== Problem requirements ==
From the first line of the data through the line containing "Xác lập tập", return each line exactly.

== Extracted information ==
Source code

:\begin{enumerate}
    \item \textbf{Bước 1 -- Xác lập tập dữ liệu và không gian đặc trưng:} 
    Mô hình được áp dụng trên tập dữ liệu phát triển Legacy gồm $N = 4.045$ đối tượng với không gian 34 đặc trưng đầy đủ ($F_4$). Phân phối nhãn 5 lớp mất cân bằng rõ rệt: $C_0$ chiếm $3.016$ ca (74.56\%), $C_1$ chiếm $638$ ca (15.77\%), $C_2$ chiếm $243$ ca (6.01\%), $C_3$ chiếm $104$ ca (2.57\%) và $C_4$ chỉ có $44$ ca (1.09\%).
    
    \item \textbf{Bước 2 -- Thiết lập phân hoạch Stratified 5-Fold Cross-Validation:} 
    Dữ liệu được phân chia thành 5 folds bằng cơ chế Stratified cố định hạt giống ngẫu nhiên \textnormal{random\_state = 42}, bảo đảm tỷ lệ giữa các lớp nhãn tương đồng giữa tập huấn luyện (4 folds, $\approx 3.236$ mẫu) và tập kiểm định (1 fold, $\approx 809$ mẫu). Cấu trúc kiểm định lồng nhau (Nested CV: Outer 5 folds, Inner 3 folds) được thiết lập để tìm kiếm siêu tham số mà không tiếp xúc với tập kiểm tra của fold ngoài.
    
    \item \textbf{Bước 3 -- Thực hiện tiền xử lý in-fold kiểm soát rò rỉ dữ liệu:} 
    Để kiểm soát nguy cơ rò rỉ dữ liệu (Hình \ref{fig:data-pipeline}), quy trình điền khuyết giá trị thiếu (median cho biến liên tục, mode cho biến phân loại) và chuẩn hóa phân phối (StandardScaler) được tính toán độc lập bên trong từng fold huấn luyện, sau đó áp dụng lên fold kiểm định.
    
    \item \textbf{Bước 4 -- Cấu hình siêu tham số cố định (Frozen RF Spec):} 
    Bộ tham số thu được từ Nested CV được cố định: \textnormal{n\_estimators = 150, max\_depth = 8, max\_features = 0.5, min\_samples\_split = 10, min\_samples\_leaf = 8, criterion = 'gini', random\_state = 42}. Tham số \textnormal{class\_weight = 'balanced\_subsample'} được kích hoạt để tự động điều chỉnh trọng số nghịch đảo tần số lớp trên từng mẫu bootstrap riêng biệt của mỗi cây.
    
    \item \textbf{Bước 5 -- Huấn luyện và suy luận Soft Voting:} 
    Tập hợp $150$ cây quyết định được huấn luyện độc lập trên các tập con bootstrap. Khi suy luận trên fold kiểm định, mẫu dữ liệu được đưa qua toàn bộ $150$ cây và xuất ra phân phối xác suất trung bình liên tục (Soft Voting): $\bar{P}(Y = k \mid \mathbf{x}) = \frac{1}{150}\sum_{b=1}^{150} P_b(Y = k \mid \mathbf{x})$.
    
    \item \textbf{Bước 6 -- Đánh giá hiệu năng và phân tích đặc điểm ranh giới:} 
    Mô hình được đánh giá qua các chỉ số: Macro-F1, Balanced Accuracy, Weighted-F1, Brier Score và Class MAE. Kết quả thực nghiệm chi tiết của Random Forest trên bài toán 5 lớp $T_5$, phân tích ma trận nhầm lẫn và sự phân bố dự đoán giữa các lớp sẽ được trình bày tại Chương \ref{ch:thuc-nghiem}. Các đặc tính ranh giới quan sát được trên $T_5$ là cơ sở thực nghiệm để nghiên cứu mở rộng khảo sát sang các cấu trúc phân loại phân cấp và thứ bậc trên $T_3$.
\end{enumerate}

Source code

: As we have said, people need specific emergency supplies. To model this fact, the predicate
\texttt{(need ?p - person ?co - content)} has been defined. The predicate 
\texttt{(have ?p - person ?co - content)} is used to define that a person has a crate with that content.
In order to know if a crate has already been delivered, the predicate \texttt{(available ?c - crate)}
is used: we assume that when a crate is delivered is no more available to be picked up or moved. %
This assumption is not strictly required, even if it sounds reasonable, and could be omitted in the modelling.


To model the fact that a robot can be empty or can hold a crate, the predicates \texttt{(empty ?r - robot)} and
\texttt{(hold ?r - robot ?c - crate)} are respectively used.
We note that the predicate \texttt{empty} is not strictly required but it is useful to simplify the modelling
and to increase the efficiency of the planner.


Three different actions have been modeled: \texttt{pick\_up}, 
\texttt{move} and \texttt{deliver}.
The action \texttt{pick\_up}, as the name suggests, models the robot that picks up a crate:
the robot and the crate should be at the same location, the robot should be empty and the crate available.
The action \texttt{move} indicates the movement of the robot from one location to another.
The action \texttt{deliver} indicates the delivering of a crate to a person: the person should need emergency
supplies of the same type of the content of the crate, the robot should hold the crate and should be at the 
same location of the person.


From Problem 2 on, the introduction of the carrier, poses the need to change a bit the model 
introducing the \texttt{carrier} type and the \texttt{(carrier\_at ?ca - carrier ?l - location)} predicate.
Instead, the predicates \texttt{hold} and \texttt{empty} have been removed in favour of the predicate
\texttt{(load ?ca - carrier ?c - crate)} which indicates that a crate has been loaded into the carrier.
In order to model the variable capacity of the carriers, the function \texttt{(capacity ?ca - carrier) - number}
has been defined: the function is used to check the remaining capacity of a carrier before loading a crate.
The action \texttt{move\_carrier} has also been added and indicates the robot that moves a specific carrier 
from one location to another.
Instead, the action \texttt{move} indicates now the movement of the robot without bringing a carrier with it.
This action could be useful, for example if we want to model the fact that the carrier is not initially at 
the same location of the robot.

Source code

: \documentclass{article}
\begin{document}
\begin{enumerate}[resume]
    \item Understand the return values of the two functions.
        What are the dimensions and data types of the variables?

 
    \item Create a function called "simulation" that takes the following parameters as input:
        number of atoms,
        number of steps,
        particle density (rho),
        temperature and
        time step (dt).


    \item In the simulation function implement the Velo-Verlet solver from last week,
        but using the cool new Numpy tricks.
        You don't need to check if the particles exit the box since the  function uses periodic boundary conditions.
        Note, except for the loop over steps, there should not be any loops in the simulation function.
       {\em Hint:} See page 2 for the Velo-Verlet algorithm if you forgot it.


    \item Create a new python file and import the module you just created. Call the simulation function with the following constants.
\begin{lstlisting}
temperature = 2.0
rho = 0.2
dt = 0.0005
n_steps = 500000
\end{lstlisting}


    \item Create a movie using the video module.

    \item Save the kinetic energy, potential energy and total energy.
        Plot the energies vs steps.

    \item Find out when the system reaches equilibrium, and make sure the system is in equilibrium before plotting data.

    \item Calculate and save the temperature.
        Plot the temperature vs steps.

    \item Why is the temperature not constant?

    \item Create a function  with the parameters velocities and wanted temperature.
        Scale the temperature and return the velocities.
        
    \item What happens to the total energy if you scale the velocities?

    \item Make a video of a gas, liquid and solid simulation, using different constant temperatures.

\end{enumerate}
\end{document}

== Completed task ==
Source code

:\begin{enumerate}
    \item \textbf{Bước 1 -- Xác lập tập dữ liệu và không gian đặc trưng:} 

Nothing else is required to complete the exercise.